Nonlinear observer design and fault diagnostics for automated longitudinal vehicle control

An integral part of automated vehicle control systems is their reliance on a host of sensors and actuators that provide the controller with knowledge about the vehicles operating environment and the ability to affect its behavior. While this dependence results in improved driving performance and enhanced safety, it also represents a potential liability when failures in these components are considered. One means of addressing this issue is the incorporation of fault tolerance into the controller design through the use of a fault diagnostic system. The purpose of this thesis is to describe the design and experimental verification a model-based fault diagnostic system for the automated longitudinal control of a passenger vehicle within an automated highway system (AHS) setting.; A classical approach to the fault diagnostic system design is taken by dividing the diagnostic tasks into two modules; the residual generator and the residual processor. The residual generator relies on a simplified nonlinear vehicle model to construct a set of residual signals which are sensitive to faults in the control components. The residuals are formed using a combination of parity equations, linear observers, and nonlinear observers.
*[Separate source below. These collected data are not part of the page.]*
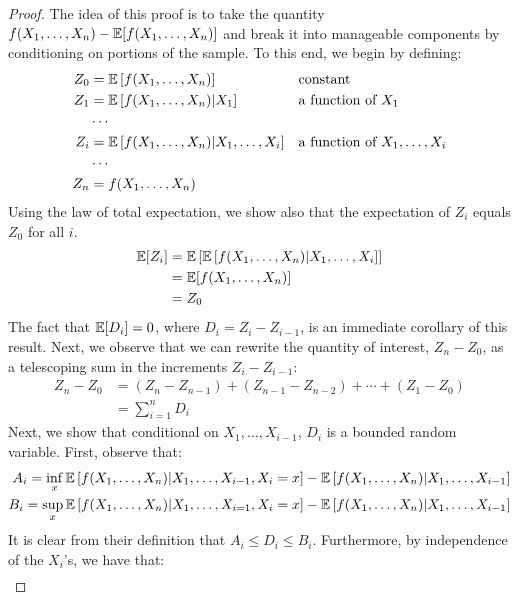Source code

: \begin{proof}
    The idea of this proof is to take the quantity $f(X_1,\dots,X_n) - \operatorname*{\mathbb{E}}[f(X_1,\dots,X_n)]$ and break it into manageable components by conditioning on portions of the sample. To this end, we begin by defining:
	\begin{align*}
	 	Z_0 &= \operatorname*{\mathbb{E}} \left[f(X_1,\dots,X_n) \right] &&\text{constant}\\
	 	Z_1 &= \operatorname*{\mathbb{E}} \left[f(X_1,\dots,X_n) \lvert X_1 \right] &&\text{a function of $X_1$} \\
        &\cdots \\
        Z_i &= \operatorname*{\mathbb{E}} \left [f(X_1,\dots,X_n) | X_1,\dots,X_i \right] &&\text{a function of $X_1,\dots,X_i$} \\
	 	&\cdots \\
        Z_n &= f(X_1,\dots,X_n)
	\end{align*}
    Using the law of total expectation, we show also that the expectation of $Z_i$ equals $Z_0$ for all $i$.
    \begin{align*}
        \operatorname*{\mathbb{E}} [Z_i] &= \operatorname*{\mathbb{E}} \left [ \operatorname*{\mathbb{E}} \left [f(X_1,\dots,X_n) | X_1,\dots,X_i \right] \right] \\
        &= \operatorname*{\mathbb{E}}[f(X_1,\dots,X_n)] \\
        &= Z_0
    \end{align*}
    The fact that $\mathbb{E}[D_i] = 0$, where $D_i = Z_i - Z_{i - 1}$, is an immediate corollary of this result. Next, we observe that we can rewrite the quantity of interest, $Z_n - Z_0$, as a telescoping sum in the increments $Z_i - Z_{i - 1}$:
    \begin{align*}
        Z_n - Z_0 &= (Z_n - Z_{n - 1}) + (Z_{n - 1} - Z_{n - 2}) + \cdots + (Z_1 - Z_0) \\
        &= \sum_{i = 1}^n D_i
    \end{align*} 
    Next, we show that conditional on $X_1,\dots,X_{i - 1}$, $D_i$ is a bounded random variable. First, observe that:
    \begin{align*}
        A_i = \inf_x \operatorname*{\mathbb{E}} \left[ f(X_1,\dots,X_n) | X_1,\dots,X_{i - 1}, X_i = x \right] - \operatorname*{\mathbb{E}} \left[ f(X_1,\dots,X_n) | X_1,\dots,X_{i - 1} \right] \\
        B_i = \sup_x \operatorname*{\mathbb{E}} \left [ f(X_1,\dots,X_n) | X_1,\dots,X_{i = 1}, X_i = x \right] - \operatorname*{\mathbb{E}} \left[ f(X_1,\dots,X_n) | X_1,\dots,X_{i - 1} \right]
    \end{align*}
    It is clear from their definition that $A_i \leq D_i \leq B_i$. Furthermore, by independence of the $X_i$'s, we have that:
    \begin{align*}

\end{align*}
\end{proof}
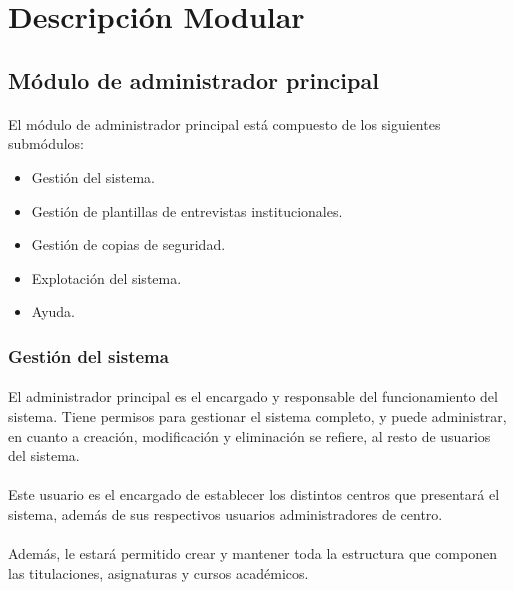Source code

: \section{Descripción Modular}\label{descMod}

   \subsection{Módulo de administrador principal}

      \paragraph{}El módulo de administrador principal está compuesto de
      los siguientes submódulos:

      \begin{itemize}
       \item Gestión del sistema.
       \item Gestión de plantillas de entrevistas institucionales.
       \item Gestión de copias de seguridad.
       \item Explotación del sistema.
       \item Ayuda.
      \end{itemize}

      \subsubsection{Gestión del sistema}

      \paragraph{}El administrador principal es el encargado y responsable
      del funcionamiento del sistema. Tiene permisos para gestionar el
      sistema completo, y puede administrar, en cuanto a creación, modificación
      y eliminación se refiere, al resto de usuarios del sistema.

      \paragraph{}Este usuario es el encargado de establecer los distintos
      centros que presentará el sistema, además de sus respectivos usuarios
      administradores de centro.

      \paragraph{}Además, le estará permitido crear y mantener toda la
      estructura que componen las titulaciones, asignaturas y cursos
      académicos.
The residual processor detects and identifies faults by thresholding a least squares estimate of the fault magnitude based on the steady state gain from faults to residuals. Experimental testing of the complete system verifies that all single faults can be detected, and only faults in the braking system are not uniquely identifiable.; A key contribution of this thesis is the development of an observer design technique for incrementally sector-bounded nonlinear systems. Sufficient conditions for the existence of a stabilizing gain matrix are derived as the solution to a convex feasibility problem using Lyapunov's second method and standard convex analysis tools. These results are then extended via convex optimization to guarantee desired performance of the observer with regards to the decay rate of the estimation error dynamics and the $L2$ gain from disturbances to estimation errors. Finally, a method for computing gain matrices which are Pareto optimal in the sense of both performance objectives is also described.